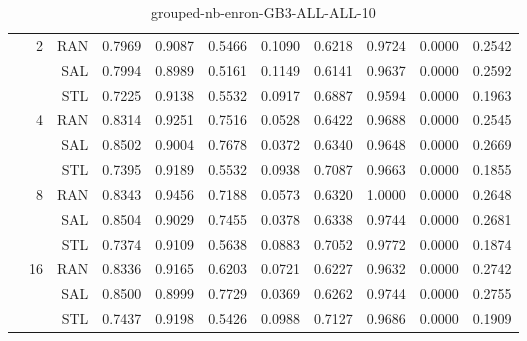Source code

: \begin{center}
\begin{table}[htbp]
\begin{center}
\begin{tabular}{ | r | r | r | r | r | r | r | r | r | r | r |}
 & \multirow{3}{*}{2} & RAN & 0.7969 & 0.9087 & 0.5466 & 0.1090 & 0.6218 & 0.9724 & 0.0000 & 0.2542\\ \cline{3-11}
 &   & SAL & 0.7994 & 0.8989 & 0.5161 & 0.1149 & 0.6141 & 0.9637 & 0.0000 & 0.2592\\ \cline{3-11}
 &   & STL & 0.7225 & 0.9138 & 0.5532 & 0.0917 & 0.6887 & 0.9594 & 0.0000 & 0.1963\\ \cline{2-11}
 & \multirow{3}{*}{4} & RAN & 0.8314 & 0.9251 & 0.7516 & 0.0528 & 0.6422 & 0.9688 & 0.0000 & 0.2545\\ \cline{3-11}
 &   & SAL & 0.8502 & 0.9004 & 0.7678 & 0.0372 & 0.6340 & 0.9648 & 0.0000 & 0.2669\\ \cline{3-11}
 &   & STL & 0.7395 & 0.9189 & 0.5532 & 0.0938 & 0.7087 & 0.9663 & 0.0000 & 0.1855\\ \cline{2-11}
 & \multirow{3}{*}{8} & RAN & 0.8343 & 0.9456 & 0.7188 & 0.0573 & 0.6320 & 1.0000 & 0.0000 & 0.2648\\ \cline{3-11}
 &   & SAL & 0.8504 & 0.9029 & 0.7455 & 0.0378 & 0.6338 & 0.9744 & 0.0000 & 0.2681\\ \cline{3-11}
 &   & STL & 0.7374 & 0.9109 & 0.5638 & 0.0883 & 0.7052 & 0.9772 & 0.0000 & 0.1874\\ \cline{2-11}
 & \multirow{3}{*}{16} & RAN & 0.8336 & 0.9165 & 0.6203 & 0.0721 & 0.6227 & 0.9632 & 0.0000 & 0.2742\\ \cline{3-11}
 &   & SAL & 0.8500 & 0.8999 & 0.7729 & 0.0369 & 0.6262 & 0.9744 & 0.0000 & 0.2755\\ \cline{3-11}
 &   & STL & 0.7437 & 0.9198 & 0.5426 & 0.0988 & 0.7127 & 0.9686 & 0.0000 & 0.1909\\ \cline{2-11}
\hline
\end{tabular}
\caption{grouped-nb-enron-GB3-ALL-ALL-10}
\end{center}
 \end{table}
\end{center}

________________

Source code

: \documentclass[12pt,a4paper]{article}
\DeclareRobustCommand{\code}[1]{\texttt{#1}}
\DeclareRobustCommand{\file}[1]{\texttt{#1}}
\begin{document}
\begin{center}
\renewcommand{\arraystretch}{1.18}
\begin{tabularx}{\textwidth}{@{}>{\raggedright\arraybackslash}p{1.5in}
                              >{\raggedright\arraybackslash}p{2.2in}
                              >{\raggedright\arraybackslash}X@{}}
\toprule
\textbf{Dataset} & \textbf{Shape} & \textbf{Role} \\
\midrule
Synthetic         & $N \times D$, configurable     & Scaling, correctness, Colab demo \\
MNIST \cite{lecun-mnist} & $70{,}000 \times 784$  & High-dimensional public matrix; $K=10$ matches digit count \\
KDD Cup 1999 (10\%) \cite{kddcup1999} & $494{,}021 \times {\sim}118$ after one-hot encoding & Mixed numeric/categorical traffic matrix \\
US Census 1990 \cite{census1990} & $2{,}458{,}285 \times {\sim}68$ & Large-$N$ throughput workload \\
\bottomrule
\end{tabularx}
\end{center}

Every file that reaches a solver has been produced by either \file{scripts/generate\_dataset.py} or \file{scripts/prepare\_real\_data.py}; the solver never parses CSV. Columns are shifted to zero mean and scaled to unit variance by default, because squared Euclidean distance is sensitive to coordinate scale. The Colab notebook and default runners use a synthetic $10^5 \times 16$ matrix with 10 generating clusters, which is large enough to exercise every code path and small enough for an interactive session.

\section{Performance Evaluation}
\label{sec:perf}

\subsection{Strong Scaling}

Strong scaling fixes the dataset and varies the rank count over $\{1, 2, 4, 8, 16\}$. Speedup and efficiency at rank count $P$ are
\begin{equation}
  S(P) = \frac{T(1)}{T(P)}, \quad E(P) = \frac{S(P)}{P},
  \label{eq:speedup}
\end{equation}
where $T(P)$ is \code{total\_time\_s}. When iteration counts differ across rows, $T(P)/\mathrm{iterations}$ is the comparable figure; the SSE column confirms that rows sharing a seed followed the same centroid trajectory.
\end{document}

________________

Give every line of the material that includes the string "begin".

: \begin{center}
\begin{table}[htbp]
\begin{center}
\begin{tabular}{ | r | r | r | r | r | r | r | r | r | r | r |}
\begin{document}
\begin{center}
\begin{tabularx}{\textwidth}{@{}>{\raggedright\arraybackslash}p{1.5in}
\begin{equation}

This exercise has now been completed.